Dwóch w miarę lekkich zawodników na jednego z kategorii ciężkiej

Sztukmistrz: double armbar <lol>



a tak na serio, to jestem przekonany, że niektórzy lekcy poradzili by sobie z niektórymi ciężkimi nawet w pojedynkę. Przykład: taki Frank Mir w obecnej formie. Facet jest dosyć wolny i ma szklaną szczękę. Jakoś ciężko mi sobie wyobrazić, jak udaje mu się złapać takiego Pettisa, za to dosyć łatwo przychodzi mi na myśl Mir znokautowany po highkicku.

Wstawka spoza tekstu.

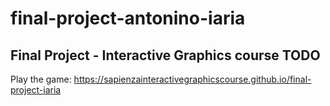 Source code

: # final-project-antonino-iaria
## Final Project - Interactive Graphics course TODO

Play the game: https://sapienzainteractivegraphicscourse.github.io/final-project-iaria

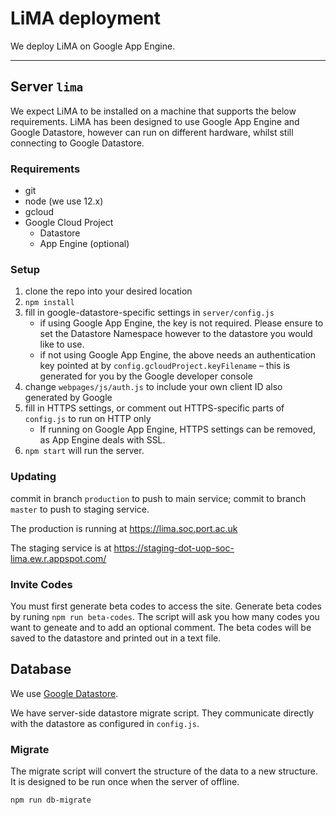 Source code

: # LiMA deployment

We deploy LiMA on Google App Engine.

------------------
## Server `lima`

We expect LiMA to be installed on a machine that supports the below requirements. LiMA has been designed to use Google App Engine and Google Datastore, however can run on different hardware, whilst still connecting to Google Datastore.

### Requirements

- git
- node (we use 12.x)
- gcloud
- Google Cloud Project
  - Datastore
  - App Engine (optional)

### Setup

 1. clone the repo into your desired location
 2. `npm install`
 3. fill in google-datastore-specific settings in `server/config.js`
    - if using Google App Engine, the key is not required. Please ensure to set the Datastore Namespace however to the datastore you would like to use.
    - if not using Google App Engine, the above needs an authentication key pointed at by `config.gcloudProject.keyFilename` – this is generated for you by the Google developer console
 4. change `webpages/js/auth.js` to include your own client ID also generated by Google
 5. fill in HTTPS settings, or comment out HTTPS-specific parts of `config.js` to run on HTTP only
    - If running on Google App Engine, HTTPS settings can be removed, as App Engine deals with SSL.
 6. `npm start` will run the server.

### Updating

commit in branch `production` to push to main service; commit to branch `master` to push to staging service.

The production is running at https://lima.soc.port.ac.uk

The staging service is at https://staging-dot-uop-soc-lima.ew.r.appspot.com/

### Invite Codes

You must first generate beta codes to access the site.
Generate beta codes by runing `npm run beta-codes`.
The script will ask you how many codes you want to geneate and to add an optional comment.
The beta codes will be saved to the datastore and printed out in a text file.

## Database

We use [Google Datastore](https://cloud.google.com/datastore/).

We have server-side datastore migrate script. They communicate directly with the datastore as configured in `config.js`.

### Migrate

The migrate script will convert the structure of the data to a new structure.
It is designed to be run once when the server of offline.

`npm run db-migrate`
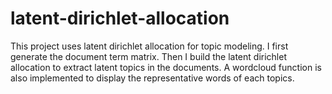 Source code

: # latent-dirichlet-allocation
This project uses latent dirichlet allocation for topic modeling. I first generate the document term matrix. Then I build the latent dirichlet allocation to extract latent topics in the documents. A wordcloud function is also implemented to display the representative words of each topics.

Generalnie 2 smerfów na przyzwoitym poziomie i z dobrym gameplanem nie powinno mieć problemu z jakimkolwiek zawodnikiem. Najważniejsze by było takie ustawienie, żeby duży nie mógł widzieć obu jednocześnie. Smerf nie da się głupio trafić strzałem na zwolnionym tempie, a każda akcja ofensywna olbrzyma wiąże się z pewną utratą równowagi i koncentracji na obu zawodnikach. Jakoś by go obalili, a potem to już w zasadzie prosta sprawa.
 
jesus_vs_robocop_ultimate_battle2.jpg
 
No to ładnie Antek. Sam na to wpadłeś? ;) Te sytuacje już były rozpatrywane przez trenerów od różnych sztuk walk.




Taaa, skłonności "filozoficzne" mam chyba w genach.

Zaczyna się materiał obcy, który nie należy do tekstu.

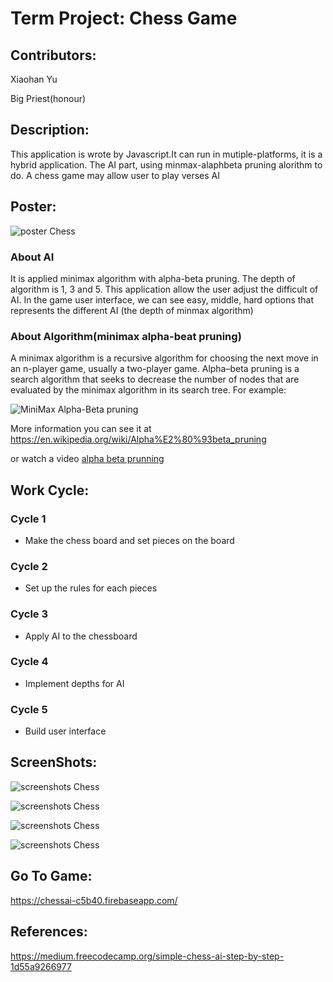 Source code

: # Term Project: Chess Game
## Contributors:
 Xiaohan Yu
 
 Big Priest(honour)

## Description:

This application is wrote by Javascript.It can run in mutiple-platforms, it is a hybrid application.
The AI part, using minmax-alaphbeta pruning alorithm to do.
A chess game may allow user to play verses AI

## Poster:
![poster Chess](https://raw.githubusercontent.com/RockSoda/chessgame/master/the%20big%20priest.png)

  ### About AI
  
  It is applied minimax algorithm with alpha-beta pruning. 
  The depth of algorithm is 1, 3 and 5. This application allow the user adjust the difficult of AI.
  In the game user interface, we can see easy, middle, hard options that represents the different AI (the depth of minmax algorithm)
  
  ### About Algorithm(minimax alpha-beat pruning)
  A minimax algorithm is a recursive algorithm for choosing the next move in an n-player game, usually a two-player game. 
  Alpha–beta pruning is a search algorithm that seeks to decrease the number of nodes that are evaluated by the minimax algorithm in its search tree.
  For example:
  
  ![MiniMax Alpha-Beta pruning](https://github.com/jeromepan/chessgame/blob/master/Alpha-Beta-Pruning.png)
  
  More information you can see it at https://en.wikipedia.org/wiki/Alpha%E2%80%93beta_pruning
  
  or watch a video
  [alpha beta prunning](https://www.youtube.com/watch?v=d2maa6k2gYE)
  

## Work Cycle:

  ### Cycle 1
  
  * Make the chess board and set pieces on the board
  
  ### Cycle 2
  
  * Set up the rules for each pieces
  
  ### Cycle 3
  
  * Apply AI to the chessboard
  
  ### Cycle 4
  
  * Implement depths for AI
    
  ### Cycle 5
  
  * Build user interface

## ScreenShots:

![screenshots Chess](https://raw.githubusercontent.com/RockSoda/chessgame/master/Screenshot/h1.jpeg)

![screenshots Chess](https://raw.githubusercontent.com/RockSoda/chessgame/master/Screenshot/h2.jpeg)

![screenshots Chess](https://raw.githubusercontent.com/RockSoda/chessgame/master/Screenshot/h3.jpeg)

![screenshots Chess](https://raw.githubusercontent.com/RockSoda/chessgame/master/Screenshot/h4.jpeg)

## Go To Game:
https://chessai-c5b40.firebaseapp.com/

## References:
https://medium.freecodecamp.org/simple-chess-ai-step-by-step-1d55a9266977
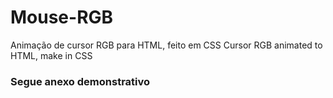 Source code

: # Mouse-RGB
Animação de cursor RGB para HTML, feito em CSS
Cursor RGB animated to HTML, make in CSS

<h3>Segue anexo demonstrativo<h3>

<div class="print>
<img href="https://github.com/iaZe/Mouse-RGB/blob/main/demosntração.jpg">
</div>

Zadam dalsze pytanie. Walka jest w parterze. Co mają robić leccy , żeby jak najszybciej i najłtwiej spacyfikować przeciwnika?




Jeden wchodzi w gardę ciężkiemu, a drugi młotki lub balacha?




Prawidłową odpowiedż podam w sobote, bo wyjeżdzam.


No to czekam z niecierpliwością.




a tak na serio, to jestem przekonany, że niektórzy lekcy poradzili by sobie z niektórymi ciężkimi nawet w pojedynkę. Przykład: taki Frank Mir w obecnej formie.


Mir? To chyba przesadziłeś.



Facet jest dosyć wolny i ma szklaną szczękę. Jakoś ciężko mi sobie wyobrazić, jak udaje mu się złapać takiego Pettisa, za to dosyć łatwo przychodzi mi na myśl Mir znokautowany po highkicku.



Hmm, Mira nokautowali zawodnicy z ciężkiej, nic nie ujmują Pettisowi ale czy on potrafi kopnąć jak ciężki?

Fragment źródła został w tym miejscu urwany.